_DATASET ENTRIES_
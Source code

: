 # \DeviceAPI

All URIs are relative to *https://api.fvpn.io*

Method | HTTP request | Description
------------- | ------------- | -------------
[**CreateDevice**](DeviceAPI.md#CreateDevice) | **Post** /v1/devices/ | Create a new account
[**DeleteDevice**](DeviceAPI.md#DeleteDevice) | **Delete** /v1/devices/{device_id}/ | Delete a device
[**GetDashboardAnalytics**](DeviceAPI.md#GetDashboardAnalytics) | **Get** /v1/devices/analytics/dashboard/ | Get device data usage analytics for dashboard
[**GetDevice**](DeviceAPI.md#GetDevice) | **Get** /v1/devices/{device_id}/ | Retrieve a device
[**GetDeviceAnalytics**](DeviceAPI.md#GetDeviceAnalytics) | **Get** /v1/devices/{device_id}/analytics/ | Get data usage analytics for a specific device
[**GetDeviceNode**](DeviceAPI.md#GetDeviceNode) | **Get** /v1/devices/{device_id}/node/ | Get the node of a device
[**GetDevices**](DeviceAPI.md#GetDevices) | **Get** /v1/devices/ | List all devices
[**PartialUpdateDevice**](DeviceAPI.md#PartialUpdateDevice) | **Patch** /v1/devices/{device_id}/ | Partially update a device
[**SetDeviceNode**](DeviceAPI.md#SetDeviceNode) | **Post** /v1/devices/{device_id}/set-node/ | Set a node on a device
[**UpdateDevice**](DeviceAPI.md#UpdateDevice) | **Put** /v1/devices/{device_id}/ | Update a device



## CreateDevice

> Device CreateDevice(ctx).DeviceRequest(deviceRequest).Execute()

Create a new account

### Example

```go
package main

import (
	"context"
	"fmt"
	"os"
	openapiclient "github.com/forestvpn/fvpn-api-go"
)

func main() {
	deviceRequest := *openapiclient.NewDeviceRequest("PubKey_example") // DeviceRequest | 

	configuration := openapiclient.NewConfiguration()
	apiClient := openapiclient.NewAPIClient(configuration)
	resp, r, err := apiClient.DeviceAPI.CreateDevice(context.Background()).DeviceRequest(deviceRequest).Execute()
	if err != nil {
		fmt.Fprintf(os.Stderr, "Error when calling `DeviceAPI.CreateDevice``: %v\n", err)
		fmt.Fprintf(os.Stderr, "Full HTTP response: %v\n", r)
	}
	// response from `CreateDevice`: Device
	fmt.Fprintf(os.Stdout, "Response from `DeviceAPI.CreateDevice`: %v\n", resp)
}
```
* * *
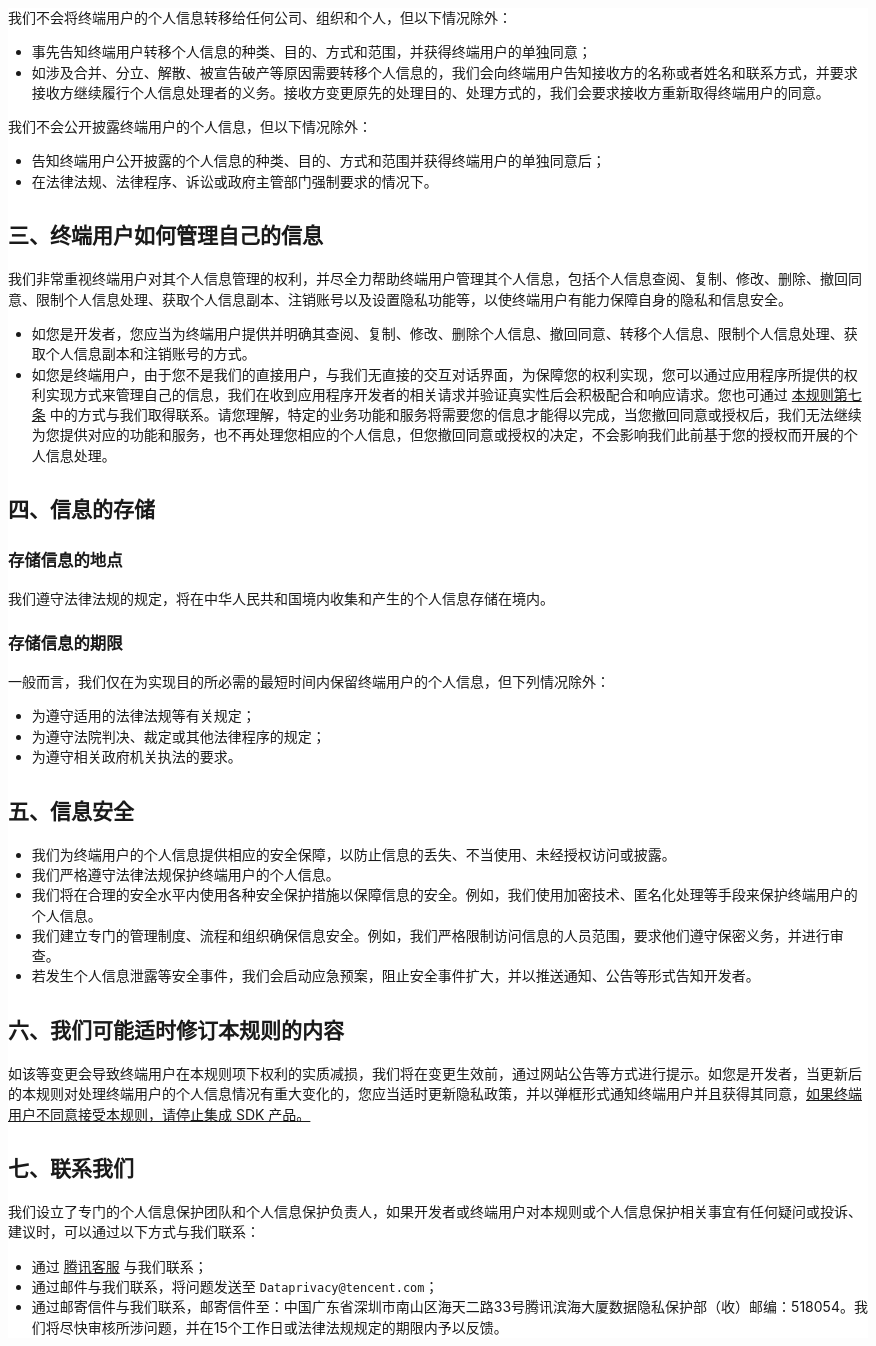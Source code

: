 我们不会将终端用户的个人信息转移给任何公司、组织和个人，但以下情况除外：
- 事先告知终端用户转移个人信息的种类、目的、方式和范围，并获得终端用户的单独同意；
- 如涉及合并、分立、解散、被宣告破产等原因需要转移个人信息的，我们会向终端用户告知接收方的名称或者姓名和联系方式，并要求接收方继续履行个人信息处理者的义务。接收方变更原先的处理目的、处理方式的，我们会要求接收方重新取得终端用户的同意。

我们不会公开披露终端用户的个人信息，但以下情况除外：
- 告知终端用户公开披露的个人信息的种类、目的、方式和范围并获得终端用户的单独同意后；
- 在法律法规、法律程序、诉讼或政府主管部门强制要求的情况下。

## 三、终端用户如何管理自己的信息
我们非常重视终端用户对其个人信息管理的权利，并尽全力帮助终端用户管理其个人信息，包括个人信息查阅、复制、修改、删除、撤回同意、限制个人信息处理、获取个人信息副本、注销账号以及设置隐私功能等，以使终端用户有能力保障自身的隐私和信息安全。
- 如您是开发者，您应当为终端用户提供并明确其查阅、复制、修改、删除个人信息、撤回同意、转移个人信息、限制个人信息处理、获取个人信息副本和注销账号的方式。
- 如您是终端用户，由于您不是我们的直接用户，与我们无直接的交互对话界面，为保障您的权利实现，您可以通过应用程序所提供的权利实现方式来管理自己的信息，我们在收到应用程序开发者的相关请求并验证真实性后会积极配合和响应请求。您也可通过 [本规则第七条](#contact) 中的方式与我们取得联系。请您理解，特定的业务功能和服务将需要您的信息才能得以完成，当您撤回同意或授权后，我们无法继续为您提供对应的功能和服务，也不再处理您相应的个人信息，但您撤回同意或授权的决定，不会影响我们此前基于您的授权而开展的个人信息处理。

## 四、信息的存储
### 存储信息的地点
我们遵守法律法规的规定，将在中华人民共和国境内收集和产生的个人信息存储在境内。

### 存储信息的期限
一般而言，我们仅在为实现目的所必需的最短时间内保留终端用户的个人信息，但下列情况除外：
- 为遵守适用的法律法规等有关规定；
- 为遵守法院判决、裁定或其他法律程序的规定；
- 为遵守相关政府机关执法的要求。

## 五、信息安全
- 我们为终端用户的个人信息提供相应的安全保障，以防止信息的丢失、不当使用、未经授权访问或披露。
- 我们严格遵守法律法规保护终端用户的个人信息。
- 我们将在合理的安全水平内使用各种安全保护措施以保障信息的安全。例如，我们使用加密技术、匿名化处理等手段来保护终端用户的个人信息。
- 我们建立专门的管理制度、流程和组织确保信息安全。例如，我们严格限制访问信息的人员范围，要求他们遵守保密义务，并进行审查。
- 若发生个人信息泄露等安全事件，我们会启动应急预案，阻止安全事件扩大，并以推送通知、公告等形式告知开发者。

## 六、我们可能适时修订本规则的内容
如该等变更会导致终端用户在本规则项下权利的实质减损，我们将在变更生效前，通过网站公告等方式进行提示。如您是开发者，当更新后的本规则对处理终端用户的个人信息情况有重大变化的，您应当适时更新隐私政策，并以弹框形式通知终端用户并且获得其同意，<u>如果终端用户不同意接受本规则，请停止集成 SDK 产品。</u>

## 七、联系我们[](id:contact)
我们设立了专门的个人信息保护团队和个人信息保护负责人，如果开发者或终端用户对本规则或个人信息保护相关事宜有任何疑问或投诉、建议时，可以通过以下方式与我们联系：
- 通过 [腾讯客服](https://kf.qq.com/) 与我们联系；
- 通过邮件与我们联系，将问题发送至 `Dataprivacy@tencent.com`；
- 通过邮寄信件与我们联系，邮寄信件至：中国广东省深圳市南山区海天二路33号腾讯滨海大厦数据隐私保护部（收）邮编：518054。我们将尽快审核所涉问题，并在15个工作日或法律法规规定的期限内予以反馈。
* * *
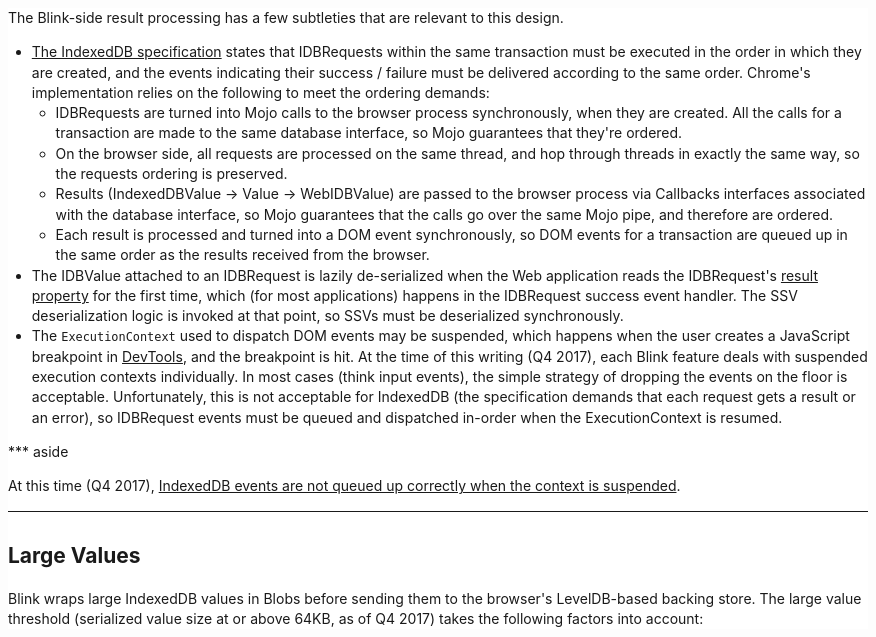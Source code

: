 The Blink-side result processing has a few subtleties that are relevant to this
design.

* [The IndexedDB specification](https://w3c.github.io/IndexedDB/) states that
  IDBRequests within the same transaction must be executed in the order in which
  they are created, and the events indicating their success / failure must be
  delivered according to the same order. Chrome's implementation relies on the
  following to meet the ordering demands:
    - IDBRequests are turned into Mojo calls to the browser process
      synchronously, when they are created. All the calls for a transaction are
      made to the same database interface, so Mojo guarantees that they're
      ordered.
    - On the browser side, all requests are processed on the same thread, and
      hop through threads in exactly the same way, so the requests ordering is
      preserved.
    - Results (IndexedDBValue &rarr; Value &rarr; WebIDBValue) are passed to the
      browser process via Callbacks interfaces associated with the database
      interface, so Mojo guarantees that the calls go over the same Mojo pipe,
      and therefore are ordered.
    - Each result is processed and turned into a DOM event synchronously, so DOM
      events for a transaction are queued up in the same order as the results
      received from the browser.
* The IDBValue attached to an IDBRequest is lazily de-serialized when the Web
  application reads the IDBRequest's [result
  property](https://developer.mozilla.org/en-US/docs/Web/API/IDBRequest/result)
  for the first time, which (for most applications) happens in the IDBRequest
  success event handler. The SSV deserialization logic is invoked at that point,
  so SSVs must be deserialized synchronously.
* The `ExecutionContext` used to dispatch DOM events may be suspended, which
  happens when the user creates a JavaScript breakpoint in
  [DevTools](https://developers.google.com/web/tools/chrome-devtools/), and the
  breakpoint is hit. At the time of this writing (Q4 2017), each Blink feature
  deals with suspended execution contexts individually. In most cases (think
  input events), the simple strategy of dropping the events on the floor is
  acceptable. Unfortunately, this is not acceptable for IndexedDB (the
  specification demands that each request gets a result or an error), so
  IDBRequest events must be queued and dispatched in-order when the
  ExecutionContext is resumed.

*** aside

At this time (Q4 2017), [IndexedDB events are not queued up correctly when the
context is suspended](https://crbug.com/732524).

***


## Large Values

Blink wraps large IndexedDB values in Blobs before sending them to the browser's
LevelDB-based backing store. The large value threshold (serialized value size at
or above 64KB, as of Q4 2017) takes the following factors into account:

_TASK REQUIREMENTS_
From the line holding "[**CreateDevice**](DeviceAPI.md#CreateDevice) | **Post**" to the line holding "[**GetDeviceNode**](DeviceAPI.md#GetDeviceNode) | **Get**", inclusive, restate each line above exactly as written.

_ANSWER SECTION_
[**CreateDevice**](DeviceAPI.md#CreateDevice) | **Post** /v1/devices/ | Create a new account
[**DeleteDevice**](DeviceAPI.md#DeleteDevice) | **Delete** /v1/devices/{device_id}/ | Delete a device
[**GetDashboardAnalytics**](DeviceAPI.md#GetDashboardAnalytics) | **Get** /v1/devices/analytics/dashboard/ | Get device data usage analytics for dashboard
[**GetDevice**](DeviceAPI.md#GetDevice) | **Get** /v1/devices/{device_id}/ | Retrieve a device
[**GetDeviceAnalytics**](DeviceAPI.md#GetDeviceAnalytics) | **Get** /v1/devices/{device_id}/analytics/ | Get data usage analytics for a specific device
[**GetDeviceNode**](DeviceAPI.md#GetDeviceNode) | **Get** /v1/devices/{device_id}/node/ | Get the node of a device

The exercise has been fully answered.